GPT-4.1 supports 1.05m tokens, while GLM-5 supports 200k tokens. That gap matters most for long documents, large codebases, retrieval-heavy agents, and conversations where earlier context must remain visible. Use this as a quick comparison signal, then confirm the provider-specific limits before committing to production.
Which is cheaper, GLM-5 or GPT-4.1?
GLM-5 is cheaper on tracked token pricing. GLM-5 costs $0.60/1M input and $2.08/1M output tokens. GPT-4.1 costs $2/1M input and $8/1M output tokens. Provider discounts or batch pricing can still change the final bill.
Is GLM-5 or GPT-4.1 open source?
GLM-5 is listed under MIT. GPT-4.1 is listed under Proprietary.

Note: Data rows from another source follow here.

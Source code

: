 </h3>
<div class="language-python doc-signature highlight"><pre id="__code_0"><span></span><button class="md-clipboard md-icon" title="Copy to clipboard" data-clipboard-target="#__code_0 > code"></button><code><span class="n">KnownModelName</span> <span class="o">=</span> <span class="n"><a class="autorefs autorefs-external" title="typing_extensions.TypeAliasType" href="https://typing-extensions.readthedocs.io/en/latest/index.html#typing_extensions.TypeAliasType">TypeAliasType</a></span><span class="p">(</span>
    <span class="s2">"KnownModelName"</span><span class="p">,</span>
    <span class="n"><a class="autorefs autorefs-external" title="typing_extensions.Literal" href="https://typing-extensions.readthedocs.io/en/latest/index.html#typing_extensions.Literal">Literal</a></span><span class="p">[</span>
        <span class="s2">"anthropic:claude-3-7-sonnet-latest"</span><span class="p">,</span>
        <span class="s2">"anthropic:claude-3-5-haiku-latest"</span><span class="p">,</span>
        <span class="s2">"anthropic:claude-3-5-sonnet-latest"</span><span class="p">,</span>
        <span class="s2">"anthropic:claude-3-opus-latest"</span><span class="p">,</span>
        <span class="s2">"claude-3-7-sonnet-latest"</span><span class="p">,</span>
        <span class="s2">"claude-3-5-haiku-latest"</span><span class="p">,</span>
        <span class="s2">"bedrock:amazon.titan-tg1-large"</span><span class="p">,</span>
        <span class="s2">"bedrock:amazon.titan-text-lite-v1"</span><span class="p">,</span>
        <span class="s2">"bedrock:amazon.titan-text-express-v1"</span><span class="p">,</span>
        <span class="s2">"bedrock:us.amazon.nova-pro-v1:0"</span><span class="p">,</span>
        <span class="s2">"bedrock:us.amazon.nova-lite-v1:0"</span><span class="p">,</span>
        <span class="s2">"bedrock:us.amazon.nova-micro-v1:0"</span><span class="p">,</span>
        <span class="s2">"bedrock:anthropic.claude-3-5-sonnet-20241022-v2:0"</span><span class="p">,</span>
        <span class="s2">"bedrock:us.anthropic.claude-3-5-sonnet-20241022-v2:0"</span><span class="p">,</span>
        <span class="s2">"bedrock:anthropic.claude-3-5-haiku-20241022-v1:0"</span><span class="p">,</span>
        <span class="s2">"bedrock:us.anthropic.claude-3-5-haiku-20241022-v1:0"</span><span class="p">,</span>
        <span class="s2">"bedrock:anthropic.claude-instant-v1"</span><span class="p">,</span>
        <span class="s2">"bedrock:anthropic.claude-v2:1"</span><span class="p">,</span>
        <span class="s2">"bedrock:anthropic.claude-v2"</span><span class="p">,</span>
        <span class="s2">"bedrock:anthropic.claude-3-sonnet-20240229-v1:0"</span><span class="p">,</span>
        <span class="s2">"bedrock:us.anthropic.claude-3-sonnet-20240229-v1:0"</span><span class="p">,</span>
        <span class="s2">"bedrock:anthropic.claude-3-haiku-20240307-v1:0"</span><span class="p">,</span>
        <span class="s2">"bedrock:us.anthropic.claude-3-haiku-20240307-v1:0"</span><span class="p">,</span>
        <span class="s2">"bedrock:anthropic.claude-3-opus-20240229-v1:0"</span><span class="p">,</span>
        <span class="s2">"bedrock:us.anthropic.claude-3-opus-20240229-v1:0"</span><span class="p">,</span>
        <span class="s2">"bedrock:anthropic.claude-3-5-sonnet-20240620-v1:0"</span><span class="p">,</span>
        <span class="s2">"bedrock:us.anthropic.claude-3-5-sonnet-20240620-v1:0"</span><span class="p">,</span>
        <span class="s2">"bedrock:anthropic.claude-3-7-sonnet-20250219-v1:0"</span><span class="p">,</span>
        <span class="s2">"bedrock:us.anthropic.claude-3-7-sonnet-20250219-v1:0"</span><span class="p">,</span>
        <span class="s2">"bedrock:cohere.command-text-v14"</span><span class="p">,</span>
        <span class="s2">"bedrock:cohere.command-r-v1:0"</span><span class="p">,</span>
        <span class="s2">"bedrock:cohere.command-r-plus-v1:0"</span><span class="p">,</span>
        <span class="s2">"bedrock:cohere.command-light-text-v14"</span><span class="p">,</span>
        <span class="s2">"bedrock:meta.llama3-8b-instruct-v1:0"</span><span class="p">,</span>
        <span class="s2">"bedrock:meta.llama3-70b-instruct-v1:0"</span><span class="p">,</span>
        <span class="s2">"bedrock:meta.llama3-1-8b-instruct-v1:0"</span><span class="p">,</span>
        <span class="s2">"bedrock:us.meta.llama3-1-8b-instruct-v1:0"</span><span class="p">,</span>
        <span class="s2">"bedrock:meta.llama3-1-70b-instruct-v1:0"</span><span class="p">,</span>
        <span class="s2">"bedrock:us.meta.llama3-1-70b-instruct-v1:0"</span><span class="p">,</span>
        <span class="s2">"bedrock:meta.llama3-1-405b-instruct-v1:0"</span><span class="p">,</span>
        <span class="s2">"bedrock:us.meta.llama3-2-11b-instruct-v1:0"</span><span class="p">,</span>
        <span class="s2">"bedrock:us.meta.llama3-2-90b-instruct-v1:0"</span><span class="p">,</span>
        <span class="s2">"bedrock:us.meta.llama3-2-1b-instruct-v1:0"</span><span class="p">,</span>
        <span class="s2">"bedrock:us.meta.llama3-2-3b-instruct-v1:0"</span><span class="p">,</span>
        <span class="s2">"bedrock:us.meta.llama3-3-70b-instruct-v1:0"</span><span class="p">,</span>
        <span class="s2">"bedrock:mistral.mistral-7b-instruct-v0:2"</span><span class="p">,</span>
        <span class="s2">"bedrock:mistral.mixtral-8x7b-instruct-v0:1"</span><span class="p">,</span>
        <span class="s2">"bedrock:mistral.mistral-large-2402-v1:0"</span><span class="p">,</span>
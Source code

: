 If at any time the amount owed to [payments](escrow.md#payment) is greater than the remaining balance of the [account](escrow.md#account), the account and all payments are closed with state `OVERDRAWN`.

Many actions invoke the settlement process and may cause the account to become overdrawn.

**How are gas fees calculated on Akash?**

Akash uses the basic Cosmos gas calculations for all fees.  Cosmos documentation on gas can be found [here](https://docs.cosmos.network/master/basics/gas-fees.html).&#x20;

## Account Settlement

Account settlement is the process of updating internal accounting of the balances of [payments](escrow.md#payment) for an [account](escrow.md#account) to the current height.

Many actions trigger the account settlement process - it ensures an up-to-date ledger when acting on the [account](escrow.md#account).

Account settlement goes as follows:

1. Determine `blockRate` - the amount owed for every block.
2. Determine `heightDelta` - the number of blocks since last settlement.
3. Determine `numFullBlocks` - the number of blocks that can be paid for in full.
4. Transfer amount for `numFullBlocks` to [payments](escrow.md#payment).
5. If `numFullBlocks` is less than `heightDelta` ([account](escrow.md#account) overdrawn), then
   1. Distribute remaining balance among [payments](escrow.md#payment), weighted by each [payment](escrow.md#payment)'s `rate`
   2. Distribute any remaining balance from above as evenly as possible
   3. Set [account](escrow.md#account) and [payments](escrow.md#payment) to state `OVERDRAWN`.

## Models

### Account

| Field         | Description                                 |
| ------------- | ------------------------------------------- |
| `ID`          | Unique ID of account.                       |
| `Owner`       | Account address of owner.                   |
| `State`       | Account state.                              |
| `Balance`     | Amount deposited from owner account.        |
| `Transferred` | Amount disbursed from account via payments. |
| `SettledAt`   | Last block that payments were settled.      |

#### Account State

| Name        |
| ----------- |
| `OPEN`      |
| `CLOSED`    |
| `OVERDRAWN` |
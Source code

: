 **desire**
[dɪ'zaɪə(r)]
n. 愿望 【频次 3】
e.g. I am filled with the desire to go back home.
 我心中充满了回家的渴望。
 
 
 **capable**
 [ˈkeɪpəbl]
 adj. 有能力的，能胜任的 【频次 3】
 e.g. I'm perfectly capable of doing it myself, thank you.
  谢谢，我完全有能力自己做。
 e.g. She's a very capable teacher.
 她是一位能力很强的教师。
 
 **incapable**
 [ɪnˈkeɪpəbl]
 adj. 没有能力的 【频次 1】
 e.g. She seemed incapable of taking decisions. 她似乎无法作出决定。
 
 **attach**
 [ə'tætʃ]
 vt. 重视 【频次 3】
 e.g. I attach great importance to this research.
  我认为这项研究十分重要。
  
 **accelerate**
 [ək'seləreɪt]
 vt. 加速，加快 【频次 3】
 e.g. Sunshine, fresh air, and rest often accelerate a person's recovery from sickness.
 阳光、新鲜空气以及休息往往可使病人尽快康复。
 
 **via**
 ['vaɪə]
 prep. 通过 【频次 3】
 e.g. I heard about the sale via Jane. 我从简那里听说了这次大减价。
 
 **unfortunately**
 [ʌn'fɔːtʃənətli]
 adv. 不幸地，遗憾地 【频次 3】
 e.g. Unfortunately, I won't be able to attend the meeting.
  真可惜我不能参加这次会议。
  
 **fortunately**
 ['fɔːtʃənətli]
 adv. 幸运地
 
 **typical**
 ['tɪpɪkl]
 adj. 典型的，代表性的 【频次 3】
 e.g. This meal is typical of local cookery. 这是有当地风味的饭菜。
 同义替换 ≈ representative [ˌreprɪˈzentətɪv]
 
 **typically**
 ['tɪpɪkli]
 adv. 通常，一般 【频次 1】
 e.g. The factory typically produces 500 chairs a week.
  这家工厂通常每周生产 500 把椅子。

License labels affect whether you can self-host, redistribute weights, or rely only on hosted APIs, so confirm the upstream license before deployment.
Which is better for vision, GLM-5 or GPT-4.1?
GPT-4.1 has the clearer documented vision signal in this comparison. If vision is mission-critical, validate it against the provider endpoint because model-level support and API-level exposure can differ. Use this as a quick comparison signal, then confirm the provider-specific limits before committing to production.
Which is better for multimodal input, GLM-5 or GPT-4.1?
GPT-4.1 has the clearer documented multimodal input signal in this comparison. If multimodal input is mission-critical, validate it against the provider endpoint because model-level support and API-level exposure can differ.
Where can I run GLM-5 and GPT-4.1?
GLM-5 is available on Fireworks AI, OpenRouter, Together AI, GCP Vertex AI, and NVIDIA NIM. GPT-4.1 is available on OpenRouter, Azure OpenAI, OpenAI API, and Vercel AI Gateway. Provider coverage can affect latency, region availability, compliance posture, and fallback options.
Continue comparing
Last reviewed: 2026-05-22. Data sourced from public model cards and provider documentation.